We Wellingtonians like to remember the city’s good stories. In particular we like to think we can put on a good show – look at the International Arts Festival, WOW, our theatre scene, or the capital’s lively street culture.
John Nicholson’s bleak Evening Post photograph, though, is a reminder of one of our truly great showbusiness embarrassments – the great Sesqui carnival flop of 1990. The shot was taken just after Sesqui went bust. The graffiti says it all. We can be sure these billboards were soon taken down so we could forget all about it.
Sesqui was the idea of the Wellington Show Association. It had long wanted a grand expo-type event in the city and the 150th anniversary of the city provided the opportunity. The city and regional councils gave their support and a big-talking Australian impresario was hired to make it all happen.
The plans were grandiose. Sesqui would cost $7 million, which, it was claimed, would be more than paid back by the expected 1.7 million visitors. The event was spread between the show buildings in Newtown (painted a bilious yellow for the occasion) and a waterfront site (where Te Papa and Circa Theatre now sit). “Everything was going to be loud, noisy and blatantly commercial,” the chief executive proudly told the Evening Post. His dreams included trade stalls, state-of-the-art carnival rides, stage performances of all kinds, a ‘Māori village’ and a casino.
But well before opening day the event was already in trouble. The government vetoed the casino. Local Māori wanted no part of it and set up their own site instead. Sponsorship and ticket sale forecasts proved wildly optimistic.

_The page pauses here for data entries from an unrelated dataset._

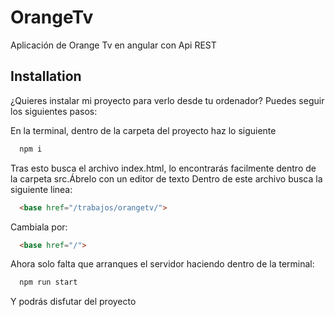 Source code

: # OrangeTv
Aplicación de Orange Tv en angular con Api REST

## Installation

¿Quieres instalar mi proyecto para verlo desde tu ordenador? Puedes seguir los siguientes pasos:


En la terminal, dentro de la carpeta del proyecto haz lo siguiente
```bash
  npm i
```
Tras esto busca el archivo index.html, lo encontrarás facilmente dentro de la carpeta src.Ábrelo con un editor de texto
Dentro de este archivo busca la siguiente linea:

```html
  <base href="/trabajos/orangetv/">
```
Cambiala por:
```html
  <base href="/">
```
Ahora solo falta que arranques el servidor haciendo dentro de la terminal:
```bash
  npm run start
```
Y podrás disfutar del proyecto
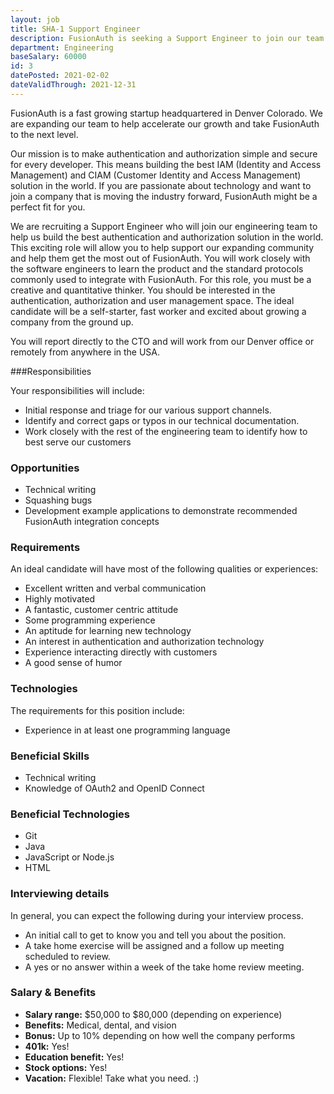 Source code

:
```yaml
---
layout: job
title: SHA-1 Support Engineer 
description: FusionAuth is seeking a Support Engineer to join our team. Learn about this position and apply today.
department: Engineering
baseSalary: 60000
id: 3
datePosted: 2021-02-02
dateValidThrough: 2021-12-31
---
```


FusionAuth is a fast growing startup headquartered in Denver Colorado. We are expanding our team to help accelerate our growth and take FusionAuth to the next level.
 
Our mission is to make authentication and authorization simple and secure for every developer. This means building the best IAM (Identity and Access Management) and CIAM (Customer Identity and Access Management) solution in the world. If you are passionate about technology and want to join a company that is moving the industry forward, FusionAuth might be a perfect fit for you. 

We are recruiting a Support Engineer who will join our engineering team to help us build the best authentication and authorization solution in the world. This exciting role will allow you to help support our expanding community and help them get the most out of FusionAuth. You will work closely with the software engineers to learn the product and the standard protocols commonly used to integrate with FusionAuth. For this role, you must be a creative and quantitative thinker. You should be interested in the authentication, authorization and user management space. The ideal candidate will be a self-starter, fast worker and excited about growing a company from the ground up.

You will report directly to the CTO and will work from our Denver office or remotely from anywhere in the USA.  

###Responsibilities

Your responsibilities will include:

* Initial response and triage for our various support channels.
* Identify and correct gaps or typos in our technical documentation.  
* Work closely with the rest of the engineering team to identify how to best serve our customers

### Opportunities

* Technical writing
* Squashing bugs
* Development example applications to demonstrate recommended FusionAuth integration concepts

### Requirements

An ideal candidate will have most of the following qualities or experiences:

* Excellent written and verbal communication
* Highly motivated
* A fantastic, customer centric attitude
* Some programming experience
* An aptitude for learning new technology
* An interest in authentication and authorization technology
* Experience interacting directly with customers
* A good sense of humor

### Technologies

The requirements for this position include:

* Experience in at least one programming language

### Beneficial Skills

* Technical writing
* Knowledge of OAuth2 and OpenID Connect

### Beneficial Technologies

* Git
* Java
* JavaScript or Node.js
* HTML

### Interviewing details

In general, you can expect the following during your interview process. 

* An initial call to get to know you and tell you about the position.
* A take home exercise will be assigned and a follow up meeting scheduled to review.
* A yes or no answer within a week of the take home review meeting.

### Salary & Benefits

* **Salary range:** $50,000 to $80,000 (depending on experience) 
* **Benefits:** Medical, dental, and vision
* **Bonus:** Up to 10% depending on how well the company performs
* **401k:** Yes!
* **Education benefit:** Yes!
* **Stock options:** Yes!
* **Vacation:** Flexible! Take what you need. :)
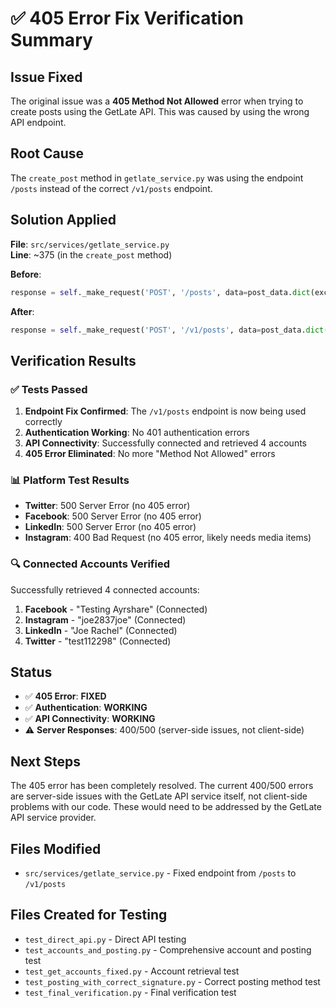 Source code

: # ✅ 405 Error Fix Verification Summary

## Issue Fixed
The original issue was a **405 Method Not Allowed** error when trying to create posts using the GetLate API. This was caused by using the wrong API endpoint.

## Root Cause
The `create_post` method in `getlate_service.py` was using the endpoint `/posts` instead of the correct `/v1/posts` endpoint.

## Solution Applied
**File**: `src/services/getlate_service.py`  
**Line**: ~375 (in the `create_post` method)

**Before**:
```python
response = self._make_request('POST', '/posts', data=post_data.dict(exclude_none=True))
```

**After**:
```python
response = self._make_request('POST', '/v1/posts', data=post_data.dict(exclude_none=True))
```

## Verification Results

### ✅ Tests Passed
1. **Endpoint Fix Confirmed**: The `/v1/posts` endpoint is now being used correctly
2. **Authentication Working**: No 401 authentication errors
3. **API Connectivity**: Successfully connected and retrieved 4 accounts
4. **405 Error Eliminated**: No more "Method Not Allowed" errors

### 📊 Platform Test Results
- **Twitter**: 500 Server Error (no 405 error)
- **Facebook**: 500 Server Error (no 405 error)  
- **LinkedIn**: 500 Server Error (no 405 error)
- **Instagram**: 400 Bad Request (no 405 error, likely needs media items)

### 🔍 Connected Accounts Verified
Successfully retrieved 4 connected accounts:
1. **Facebook** - "Testing Ayrshare" (Connected)
2. **Instagram** - "joe2837joe" (Connected) 
3. **LinkedIn** - "Joe Rachel" (Connected)
4. **Twitter** - "test112298" (Connected)

## Status
- ✅ **405 Error**: **FIXED**
- ✅ **Authentication**: **WORKING**
- ✅ **API Connectivity**: **WORKING**
- ⚠️ **Server Responses**: 400/500 (server-side issues, not client-side)

## Next Steps
The 405 error has been completely resolved. The current 400/500 errors are server-side issues with the GetLate API service itself, not client-side problems with our code. These would need to be addressed by the GetLate API service provider.

## Files Modified
- `src/services/getlate_service.py` - Fixed endpoint from `/posts` to `/v1/posts`

## Files Created for Testing
- `test_direct_api.py` - Direct API testing
- `test_accounts_and_posting.py` - Comprehensive account and posting test
- `test_get_accounts_fixed.py` - Account retrieval test
- `test_posting_with_correct_signature.py` - Correct posting method test
- `test_final_verification.py` - Final verification test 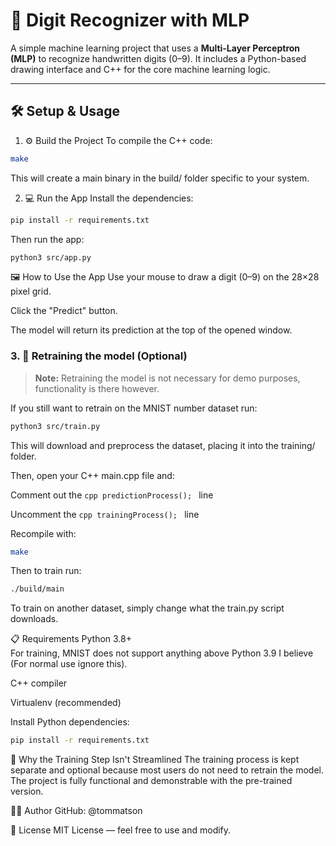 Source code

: # 🧠 Digit Recognizer with MLP

A simple machine learning project that uses a **Multi-Layer Perceptron (MLP)** to recognize handwritten digits (0–9). It includes a Python-based drawing interface and C++ for the core machine learning logic.

---

## 🛠 Setup & Usage


1. ⚙️ Build the Project
To compile the C++ code:

```bash
make
```
This will create a main binary in the build/ folder specific to your system.

2. 💻 Run the App
Install the dependencies:

```bash
pip install -r requirements.txt
```
Then run the app:

```bash
python3 src/app.py
```
🖼 How to Use the App
Use your mouse to draw a digit (0–9) on the 28×28 pixel grid.

Click the "Predict" button.

The model will return its prediction at the top of the opened window.

### 3. 🧪 Retraining the model (Optional)

> **Note:** Retraining the model is not necessary for demo purposes, functionality is there however.

If you still want to retrain on the MNIST number dataset run:

```bash
python3 src/train.py
```
This will download and preprocess the dataset, placing it into the training/ folder.

Then, open your C++ main.cpp file and:

Comment out the ```cpp predictionProcess(); ``` line

Uncomment the ```cpp trainingProcess(); ``` line

Recompile with:

```bash
make
```
Then to train run: 
```bash
./build/main
```
To train on another dataset, simply change what the train.py script downloads.

📋 Requirements
Python 3.8+  
For training, MNIST does not support anything above Python 3.9 I believe (For normal use ignore this).

C++ compiler

Virtualenv (recommended)

Install Python dependencies:

```bash
pip install -r requirements.txt
```
🤔 Why the Training Step Isn't Streamlined
The training process is kept separate and optional because most users do not need to retrain the model. The project is fully functional and demonstrable with the pre-trained version.

🧑‍💻 Author
GitHub: @tommatson

📃 License
MIT License — feel free to use and modify.
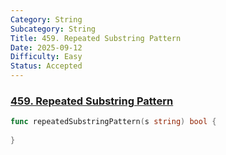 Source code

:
 ```yaml
---
Category: String
Subcategory: String
Title: 459. Repeated Substring Pattern
Date: 2025-09-12
Difficulty: Easy
Status: Accepted
---
```

### [459. Repeated Substring Pattern]

```go
func repeatedSubstringPattern(s string) bool {
    
}
```

[459. Repeated Substring Pattern]: https://leetcode.com/problems/repeated-substring-pattern/
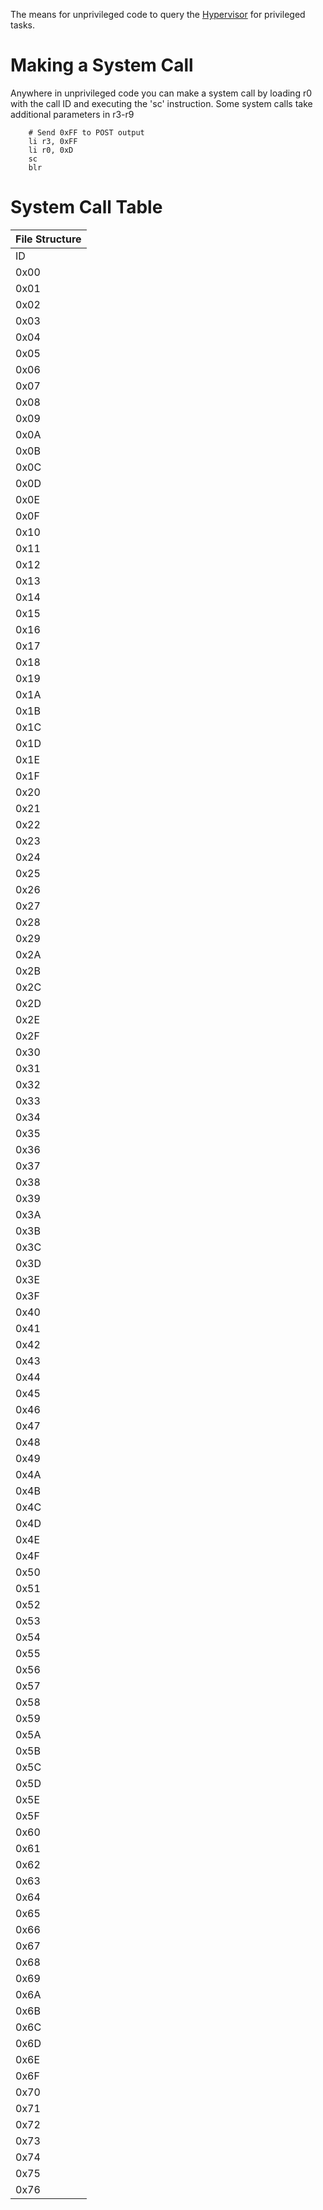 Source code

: The means for unprivileged code to query the
[Hypervisor](Hypervisor "wikilink") for privileged tasks.

# Making a System Call

Anywhere in unprivileged code you can make a system call by loading r0
with the call ID and executing the 'sc' instruction. Some system calls
take additional parameters in r3-r9

``` 
    # Send 0xFF to POST output
    li r3, 0xFF
    li r0, 0xD
    sc
    blr
```

# System Call Table

| File Structure |
| -------------- |
| ID             |
| 0x00           |
| 0x01           |
| 0x02           |
| 0x03           |
| 0x04           |
| 0x05           |
| 0x06           |
| 0x07           |
| 0x08           |
| 0x09           |
| 0x0A           |
| 0x0B           |
| 0x0C           |
| 0x0D           |
| 0x0E           |
| 0x0F           |
| 0x10           |
| 0x11           |
| 0x12           |
| 0x13           |
| 0x14           |
| 0x15           |
| 0x16           |
| 0x17           |
| 0x18           |
| 0x19           |
| 0x1A           |
| 0x1B           |
| 0x1C           |
| 0x1D           |
| 0x1E           |
| 0x1F           |
| 0x20           |
| 0x21           |
| 0x22           |
| 0x23           |
| 0x24           |
| 0x25           |
| 0x26           |
| 0x27           |
| 0x28           |
| 0x29           |
| 0x2A           |
| 0x2B           |
| 0x2C           |
| 0x2D           |
| 0x2E           |
| 0x2F           |
| 0x30           |
| 0x31           |
| 0x32           |
| 0x33           |
| 0x34           |
| 0x35           |
| 0x36           |
| 0x37           |
| 0x38           |
| 0x39           |
| 0x3A           |
| 0x3B           |
| 0x3C           |
| 0x3D           |
| 0x3E           |
| 0x3F           |
| 0x40           |
| 0x41           |
| 0x42           |
| 0x43           |
| 0x44           |
| 0x45           |
| 0x46           |
| 0x47           |
| 0x48           |
| 0x49           |
| 0x4A           |
| 0x4B           |
| 0x4C           |
| 0x4D           |
| 0x4E           |
| 0x4F           |
| 0x50           |
| 0x51           |
| 0x52           |
| 0x53           |
| 0x54           |
| 0x55           |
| 0x56           |
| 0x57           |
| 0x58           |
| 0x59           |
| 0x5A           |
| 0x5B           |
| 0x5C           |
| 0x5D           |
| 0x5E           |
| 0x5F           |
| 0x60           |
| 0x61           |
| 0x62           |
| 0x63           |
| 0x64           |
| 0x65           |
| 0x66           |
| 0x67           |
| 0x68           |
| 0x69           |
| 0x6A           |
| 0x6B           |
| 0x6C           |
| 0x6D           |
| 0x6E           |
| 0x6F           |
| 0x70           |
| 0x71           |
| 0x72           |
| 0x73           |
| 0x74           |
| 0x75           |
| 0x76           |
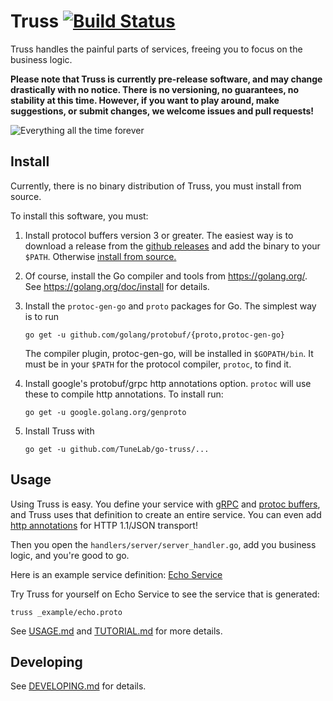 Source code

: # Truss [![Build Status](https://travis-ci.org/TuneLab/go-truss.svg?branch=master)](https://travis-ci.org/TuneLab/go-truss)

Truss handles the painful parts of services, freeing you to focus on the
business logic.

**Please note that Truss is currently pre-release software, and may change
drastically with no notice. There is no versioning, no guarantees, no stability
at this time. However, if you want to play around, make suggestions, or submit
changes, we welcome issues and pull requests!**

![Everything all the time forever](http://i.imgur.com/FCmSUiQ.png)

## Install

Currently, there is no binary distribution of Truss, you must install from
source.

To install this software, you must:

1. Install protocol buffers version 3 or greater. The easiest way is to
download a release from the [github releases](https://github.com/google/protobuf/releases)
and add the binary to your `$PATH`. 
Otherwise [install from source.](https://github.com/google/protobuf/releases)
2. Of course, install the Go compiler and tools from https://golang.org/.
See https://golang.org/doc/install for details.
3. Install the `protoc-gen-go` and `proto` packages for Go. The simplest 
way is to run 

	```
	go get -u github.com/golang/protobuf/{proto,protoc-gen-go}
	```

	The compiler plugin, protoc-gen-go, will be installed in `$GOPATH/bin`. 
It must be in your `$PATH` for the protocol compiler, `protoc`, to find it.
4. Install google's protobuf/grpc http annotations option. `protoc` will use 
these to compile http annotations. To install run:

	```
	go get -u google.golang.org/genproto	
	```
5. Install Truss with 

	```
	go get -u github.com/TuneLab/go-truss/...
	```

## Usage

Using Truss is easy. You define your service with [gRPC](http://www.grpc.io/) 
and [protoc buffers](https://developers.google.com/protocol-buffers/docs/proto3), 
and Truss uses that definition to create an entire service. You can even 
add [http annotations](
https://github.com/googleapis/googleapis/blob/928a151b2f871b4239b7707e1bb59258df3fe10a/google/api/http.proto#L36) 
for HTTP 1.1/JSON transport!

Then you open the `handlers/server/server_handler.go`, 
add you business logic, and you're good to go.

Here is an example service definition: [Echo Service](./_example/echo.proto)

Try Truss for yourself on Echo Service to see the service that is generated:

```
truss _example/echo.proto
```

See [USAGE.md](./USAGE.md) and [TUTORIAL.md](./TUTORIAL.md) for more details.

## Developing

See [DEVELOPING.md](./DEVELOPING.md) for details.
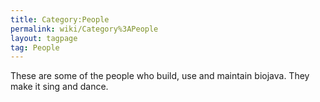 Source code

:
 ```yaml
---
title: Category:People
permalink: wiki/Category%3APeople
layout: tagpage
tag: People
---
```


These are some of the people who build, use and maintain biojava. They
make it sing and dance.

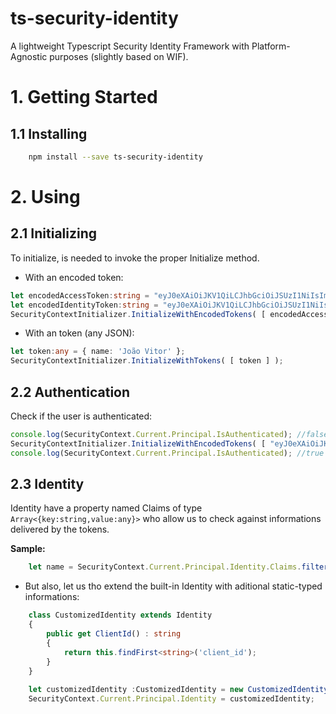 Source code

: # ts-security-identity

A lightweight Typescript Security Identity Framework with Platform-Agnostic purposes (slightly based on WIF).

# 1. Getting Started

##  1.1 Installing


```sh
	npm install --save ts-security-identity
```


# 2. Using

##  2.1 Initializing

To initialize, is needed to invoke the proper Initialize method.

- With an encoded token: 
```typescript
let encodedAccessToken:string = "eyJ0eXAiOiJKV1QiLCJhbGciOiJSUzI1NiIsImtpZCI6ImEzck1VZ...";
let encodedIdentityToken:string = "eyJ0eXAiOiJKV1QiLCJhbGciOiJSUzI1NiIsImtpZCI6ImEzck1VZ...";
SecurityContextInitializer.InitializeWithEncodedTokens( [ encodedAccessToken, encodedIdentityToken ] );
```

- With an token (any JSON):
```typescript
let token:any = { name: 'João Vitor' };
SecurityContextInitializer.InitializeWithTokens( [ token ] );
```


##  2.2 Authentication
 
 Check if the user is authenticated:
 
 ```typescript
 console.log(SecurityContext.Current.Principal.IsAuthenticated); //false
 SecurityContextInitializer.InitializeWithEncodedTokens( [ "eyJ0eXAiOiJKV1QiLCJhbGciOiJSUzI1NiIsImtpZCI6ImEzck1VZ..." ] );
 console.log(SecurityContext.Current.Principal.IsAuthenticated); //true
 ```
 
 
 
##  2.3  Identity

  Identity have a property named Claims of type ``Array<{key:string,value:any}>`` who allow us to check against informations delivered by the tokens.
  
  **Sample:**
```typescript
	let name = SecurityContext.Current.Principal.Identity.Claims.filter((claim) => claim.key === "name")[0].value;
```
  
  - But also, let us tho extend the built-in Identity with aditional static-typed informations:
```typescript
    class CustomizedIdentity extends Identity
    {
        public get ClientId() : string 
        {
            return this.findFirst<string>('client_id');
        }
    }
    
    let customizedIdentity :CustomizedIdentity = new CustomizedIdentity( [{ key: 'client_id', value: '2380' }] );
    SecurityContext.Current.Principal.Identity = customizedIdentity;
```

On opening day, the crowds were half what was expected and soon declined still further. Then there was a dispute with the staff running the ticket booths, who walked off in protest. For a few desperate days the local councils poured in more money, but within two weeks it was all over. Sesqui closed down, leaving debts of $6.4 million.
With hindsight it is hard to see how our city business and political leaders could have become caught up in something so shonky. On the other hand, perhaps it also suggests the discernment of Wellingtonians. Most of us realised Sesqui was a huckster’s dog. We had better things to do with our time.